WORK INSTRUCTION: Restate the full listing word for word and leave the pictures out.

___ PROVIDED INFORMATION ___

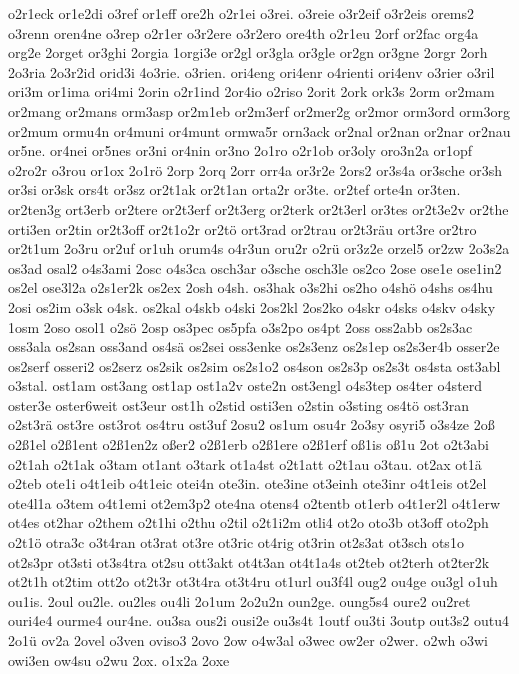 {o2r1eck
or1e2di
o3ref
or1eff
ore2h
o2r1ei
o3rei.
o3reie
o3r2eif
o3r2eis
orems2
o3renn
oren4ne
o3rep
o2r1er
o3r2ere
o3r2ero
ore4th
o2r1eu
2orf
or2fac
org4a
org2e
2orget
or3ghi
2orgia
1orgi3e
or2gl
or3gla
or3gle
or2gn
or3gne
2orgr
2orh
2o3ria
2o3r2id
orid3i
4o3rie.
o3rien.
ori4eng
ori4enr
o4rienti
ori4env
o3rier
o3ril
ori3m
or1ima
ori4mi
2orin
o2r1ind
2or4io
o2riso
2orit
2ork
ork3s
2orm
or2mam
or2mang
or2mans
orm3asp
or2m1eb
or2m3erf
or2mer2g
or2mor
orm3ord
orm3org
or2mum
ormu4n
or4muni
or4munt
ormwa5r
orn3ack
or2nal
or2nan
or2nar
or2nau
or5ne.
or4nei
or5nes
or3ni
or4nin
or3no
2o1ro
o2r1ob
or3oly
oro3n2a
or1opf
o2ro2r
o3rou
or1ox
2o1rö
2orp
2orq
2orr
orr4a
or3r2e
2ors2
or3s4a
or3sche
or3sh
or3si
or3sk
ors4t
or3sz
or2t1ak
or2t1an
orta2r
or3te.
or2tef
orte4n
or3ten.
or2ten3g
ort3erb
or2tere
or2t3erf
or2t3erg
or2terk
or2t3erl
or3tes
or2t3e2v
or2the
orti3en
or2tin
or2t3off
or2t1o2r
or2tö
ort3rad
or2trau
or2t3räu
ort3re
or2tro
or2t1um
2o3ru
or2uf
or1uh
orum4s
o4r3un
oru2r
o2rü
or3z2e
orzel5
or2zw
2o3s2a
os3ad
osal2
o4s3ami
2osc
o4s3ca
osch3ar
o3sche
osch3le
os2co
2ose
ose1e
ose1in2
os2el
ose3l2a
o2s1er2k
os2ex
2osh
o4sh.
os3hak
o3s2hi
os2ho
o4shö
o4shs
os4hu
2osi
os2im
o3sk
o4sk.
os2kal
o4skb
o4ski
2os2kl
2os2ko
o4skr
o4sks
o4skv
o4sky
1osm
2oso
osol1
o2sö
2osp
os3pec
os5pfa
o3s2po
os4pt
2oss
oss2abb
os2s3ac
oss3ala
os2san
oss3and
os4sä
os2sei
oss3enke
os2s3enz
os2s1ep
os2s3er4b
osser2e
os2serf
osseri2
os2serz
os2sik
os2sim
os2s1o2
os4son
os2s3p
os2s3t
os4sta
ost3abl
o3stal.
ost1am
ost3ang
ost1ap
ost1a2v
oste2n
ost3engl
o4s3tep
os4ter
o4sterd
oster3e
oster6weit
ost3eur
ost1h
o2stid
osti3en
o2stin
o3sting
os4tö
ost3ran
o2st3rä
ost3re
ost3rot
os4tru
ost3uf
2osu2
os1um
osu4r
2o3sy
osyri5
o3s4ze
2oß
o2ß1el
o2ß1ent
o2ß1en2z
oßer2
o2ß1erb
o2ß1ere
o2ß1erf
oß1is
oß1u
2ot
o2t3abi
o2t1ah
o2t1ak
o3tam
ot1ant
o3tark
ot1a4st
o2t1att
o2t1au
o3tau.
ot2ax
ot1ä
o2teb
ote1i
o4t1eib
o4t1eic
otei4n
ote3in.
ote3ine
ot3einh
ote3inr
o4t1eis
ot2el
ote4l1a
o3tem
o4t1emi
ot2em3p2
ote4na
otens4
o2tentb
ot1erb
o4t1er2l
o4t1erw
ot4es
ot2har
o2them
o2t1hi
o2thu
o2til
o2t1i2m
otli4
ot2o
oto3b
ot3off
oto2ph
o2t1ö
otra3c
o3t4ran
ot3rat
ot3re
ot3ric
ot4rig
ot3rin
ot2s3at
ot3sch
ots1o
ot2s3pr
ot3sti
ot3s4tra
ot2su
ott3akt
ot4t3an
ot4t1a4s
ot2teb
ot2terh
ot2ter2k
ot2t1h
ot2tim
ott2o
ot2t3r
ot3t4ra
ot3t4ru
ot1url
ou3f4l
oug2
ou4ge
ou3gl
o1uh
ou1is.
2oul
ou2le.
ou2les
ou4li
2o1um
2o2u2n
oun2ge.
oung5s4
oure2
ou2ret
ouri4e4
ourme4
our4ne.
ou3sa
ous2i
ousi2e
ou3s4t
1outf
ou3ti
3outp
out3s2
outu4
2o1ü
ov2a
2ovel
o3ven
oviso3
2ovo
2ow
o4w3al
o3wec
ow2er
o2wer.
o2wh
o3wi
owi3en
ow4su
o2wu
2ox.
o1x2a
2oxe
}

___

WRITTEN ANSWER:
 {o2r1eck
or1e2di
o3ref
or1eff
ore2h
o2r1ei
o3rei.
o3reie
o3r2eif
o3r2eis
orems2
o3renn
oren4ne
o3rep
o2r1er
o3r2ere
o3r2ero
ore4th
o2r1eu
2orf
or2fac
org4a
org2e
2orget
or3ghi
2orgia
1orgi3e
or2gl
or3gla
or3gle
or2gn
or3gne
2orgr
2orh
2o3ria
2o3r2id
orid3i
4o3rie.
o3rien.
ori4eng
ori4enr
o4rienti
ori4env
o3rier
o3ril
ori3m
or1ima
ori4mi
2orin
o2r1ind
2or4io
o2riso
2orit
2ork
ork3s
2orm
or2mam
or2mang
or2mans
orm3asp
or2m1eb
or2m3erf
or2mer2g
or2mor
orm3ord
orm3org
or2mum
ormu4n
or4muni
or4munt
ormwa5r
orn3ack
or2nal
or2nan
or2nar
or2nau
or5ne.
or4nei
or5nes
or3ni
or4nin
or3no
2o1ro
o2r1ob
or3oly
oro3n2a
or1opf
o2ro2r
o3rou
or1ox
2o1rö
2orp
2orq
2orr
orr4a
or3r2e
2ors2
or3s4a
or3sche
or3sh
or3si
or3sk
ors4t
or3sz
or2t1ak
or2t1an
orta2r
or3te.
or2tef
orte4n
or3ten.
or2ten3g
ort3erb
or2tere
or2t3erf
or2t3erg
or2terk
or2t3erl
or3tes
or2t3e2v
or2the
orti3en
or2tin
or2t3off
or2t1o2r
or2tö
ort3rad
or2trau
or2t3räu
ort3re
or2tro
or2t1um
2o3ru
or2uf
or1uh
orum4s
o4r3un
oru2r
o2rü
or3z2e
orzel5
or2zw
2o3s2a
os3ad
osal2
o4s3ami
2osc
o4s3ca
osch3ar
o3sche
osch3le
os2co
2ose
ose1e
ose1in2
os2el
ose3l2a
o2s1er2k
os2ex
2osh
o4sh.
os3hak
o3s2hi
os2ho
o4shö
o4shs
os4hu
2osi
os2im
o3sk
o4sk.
os2kal
o4skb
o4ski
2os2kl
2os2ko
o4skr
o4sks
o4skv
o4sky
1osm
2oso
osol1
o2sö
2osp
os3pec
os5pfa
o3s2po
os4pt
2oss
oss2abb
os2s3ac
oss3ala
os2san
oss3and
os4sä
os2sei
oss3enke
os2s3enz
os2s1ep
os2s3er4b
osser2e
os2serf
osseri2
os2serz
os2sik
os2sim
os2s1o2
os4son
os2s3p
os2s3t
os4sta
ost3abl
o3stal.
ost1am
ost3ang
ost1ap
ost1a2v
oste2n
ost3engl
o4s3tep
os4ter
o4sterd
oster3e
oster6weit
ost3eur
ost1h
o2stid
osti3en
o2stin
o3sting
os4tö
ost3ran
o2st3rä
ost3re
ost3rot
os4tru
ost3uf
2osu2
os1um
osu4r
2o3sy
osyri5
o3s4ze
2oß
o2ß1el
o2ß1ent
o2ß1en2z
oßer2
o2ß1erb
o2ß1ere
o2ß1erf
oß1is
oß1u
2ot
o2t3abi
o2t1ah
o2t1ak
o3tam
ot1ant
o3tark
ot1a4st
o2t1att
o2t1au
o3tau.
ot2ax
ot1ä
o2teb
ote1i
o4t1eib
o4t1eic
otei4n
ote3in.
ote3ine
ot3einh
ote3inr
o4t1eis
ot2el
ote4l1a
o3tem
o4t1emi
ot2em3p2
ote4na
otens4
o2tentb
ot1erb
o4t1er2l
o4t1erw
ot4es
ot2har
o2them
o2t1hi
o2thu
o2til
o2t1i2m
otli4
ot2o
oto3b
ot3off
oto2ph
o2t1ö
otra3c
o3t4ran
ot3rat
ot3re
ot3ric
ot4rig
ot3rin
ot2s3at
ot3sch
ots1o
ot2s3pr
ot3sti
ot3s4tra
ot2su
ott3akt
ot4t3an
ot4t1a4s
ot2teb
ot2terh
ot2ter2k
ot2t1h
ot2tim
ott2o
ot2t3r
ot3t4ra
ot3t4ru
ot1url
ou3f4l
oug2
ou4ge
ou3gl
o1uh
ou1is.
2oul
ou2le.
ou2les
ou4li
2o1um
2o2u2n
oun2ge.
oung5s4
oure2
ou2ret
ouri4e4
ourme4
our4ne.
ou3sa
ous2i
ousi2e
ou3s4t
1outf
ou3ti
3outp
out3s2
outu4
2o1ü
ov2a
2ovel
o3ven
oviso3
2ovo
2ow
o4w3al
o3wec
ow2er
o2wer.
o2wh
o3wi
owi3en
ow4su
o2wu
2ox.
o1x2a
2oxe
}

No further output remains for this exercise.